Material supplied ->
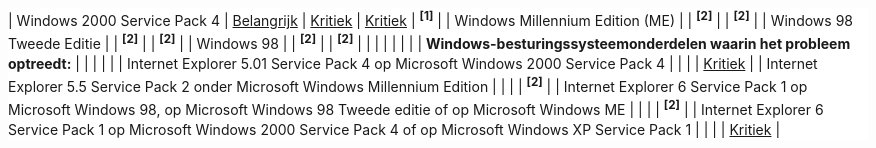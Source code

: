 | Windows 2000 Service Pack 4                                                                                                                 | [Belangrijk](http://www.microsoft.com/downloads/details.aspx?familyid=1f063c4a-b0bf-49c6-928b-f1f076c69612) | [Kritiek](http://www.microsoft.com/downloads/details.aspx?familyid=2feffe6c-6c1c-42d9-b15e-f8f8d9c0e60e) | [Kritiek](http://www.microsoft.com/downloads/details.aspx?familyid=ae0ba6d7-37af-46e8-9e25-ab63883fa944)    | **<sup>[1]</sup>**                                                                                                   |
| Windows Millennium Edition (ME)                                                                                                             |                                                                                                             | **<sup>[2]</sup>**                                                                                                |                                                                                                             | **<sup>[2]</sup>**                                                                                                   |
| Windows 98 Tweede Editie                                                                                                                    |                                                                                                             | **<sup>[2]</sup>**                                                                                                |                                                                                                             | **<sup>[2]</sup>**                                                                                                   |
| Windows 98                                                                                                                                  |                                                                                                             | **<sup>[2]</sup>**                                                                                                |                                                                                                             | **<sup>[2]</sup>**                                                                                                   |
|                                                                                                                                             |                                                                                                             |                                                                                                          |                                                                                                             |                                                                                                             |
| **Windows-besturingssysteemonderdelen waarin het probleem optreedt:**                                                                       |                                                                                                             |                                                                                                          |                                                                                                             |                                                                                                             |
| Internet Explorer 5.01 Service Pack 4 op Microsoft Windows 2000 Service Pack 4                                                              |                                                                                                             |                                                                                                          |                                                                                                             | [Kritiek](http://www.microsoft.com/downloads/details.aspx?familyid=b1f0216c-0d62-4141-9dc7-3c7b06c3a30a)    |
| Internet Explorer 5.5 Service Pack 2 onder Microsoft Windows Millennium Edition                                                             |                                                                                                             |                                                                                                          |                                                                                                             | **<sup>[2]</sup>**                                                                                                   |
| Internet Explorer 6 Service Pack 1 op Microsoft Windows 98, op Microsoft Windows 98 Tweede editie of op Microsoft Windows ME                |                                                                                                             |                                                                                                          |                                                                                                             | **<sup>[2]</sup>**                                                                                                   |
| Internet Explorer 6 Service Pack 1 op Microsoft Windows 2000 Service Pack 4 of op Microsoft Windows XP Service Pack 1                       |                                                                                                             |                                                                                                          |                                                                                                             | [Kritiek](http://www.microsoft.com/downloads/details.aspx?familyid=8f638d4a-670d-46c7-a7a1-1d1e3dc9732f)    |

What you need to do -> If a record above contains a picture, leave the picture out and transcribe everything else exactly.

Task answer ->
Source code

: | Windows 2000 Service Pack 4                                                                                                                 | [Belangrijk](http://www.microsoft.com/downloads/details.aspx?familyid=1f063c4a-b0bf-49c6-928b-f1f076c69612) | [Kritiek](http://www.microsoft.com/downloads/details.aspx?familyid=2feffe6c-6c1c-42d9-b15e-f8f8d9c0e60e) | [Kritiek](http://www.microsoft.com/downloads/details.aspx?familyid=ae0ba6d7-37af-46e8-9e25-ab63883fa944)    | **<sup>[1]</sup>**                                                                                                   |
| Windows Millennium Edition (ME)                                                                                                             |                                                                                                             | **<sup>[2]</sup>**                                                                                                |                                                                                                             | **<sup>[2]</sup>**                                                                                                   |
| Windows 98 Tweede Editie                                                                                                                    |                                                                                                             | **<sup>[2]</sup>**                                                                                                |                                                                                                             | **<sup>[2]</sup>**                                                                                                   |
| Windows 98                                                                                                                                  |                                                                                                             | **<sup>[2]</sup>**                                                                                                |                                                                                                             | **<sup>[2]</sup>**                                                                                                   |
|                                                                                                                                             |                                                                                                             |                                                                                                          |                                                                                                             |                                                                                                             |
| **Windows-besturingssysteemonderdelen waarin het probleem optreedt:**                                                                       |                                                                                                             |                                                                                                          |                                                                                                             |                                                                                                             |
| Internet Explorer 5.01 Service Pack 4 op Microsoft Windows 2000 Service Pack 4                                                              |                                                                                                             |                                                                                                          |                                                                                                             | [Kritiek](http://www.microsoft.com/downloads/details.aspx?familyid=b1f0216c-0d62-4141-9dc7-3c7b06c3a30a)    |
| Internet Explorer 5.5 Service Pack 2 onder Microsoft Windows Millennium Edition                                                             |                                                                                                             |                                                                                                          |                                                                                                             | **<sup>[2]</sup>**                                                                                                   |
| Internet Explorer 6 Service Pack 1 op Microsoft Windows 98, op Microsoft Windows 98 Tweede editie of op Microsoft Windows ME                |                                                                                                             |                                                                                                          |                                                                                                             | **<sup>[2]</sup>**                                                                                                   |
| Internet Explorer 6 Service Pack 1 op Microsoft Windows 2000 Service Pack 4 of op Microsoft Windows XP Service Pack 1                       |                                                                                                             |                                                                                                          |                                                                                                             | [Kritiek](http://www.microsoft.com/downloads/details.aspx?familyid=8f638d4a-670d-46c7-a7a1-1d1e3dc9732f)    |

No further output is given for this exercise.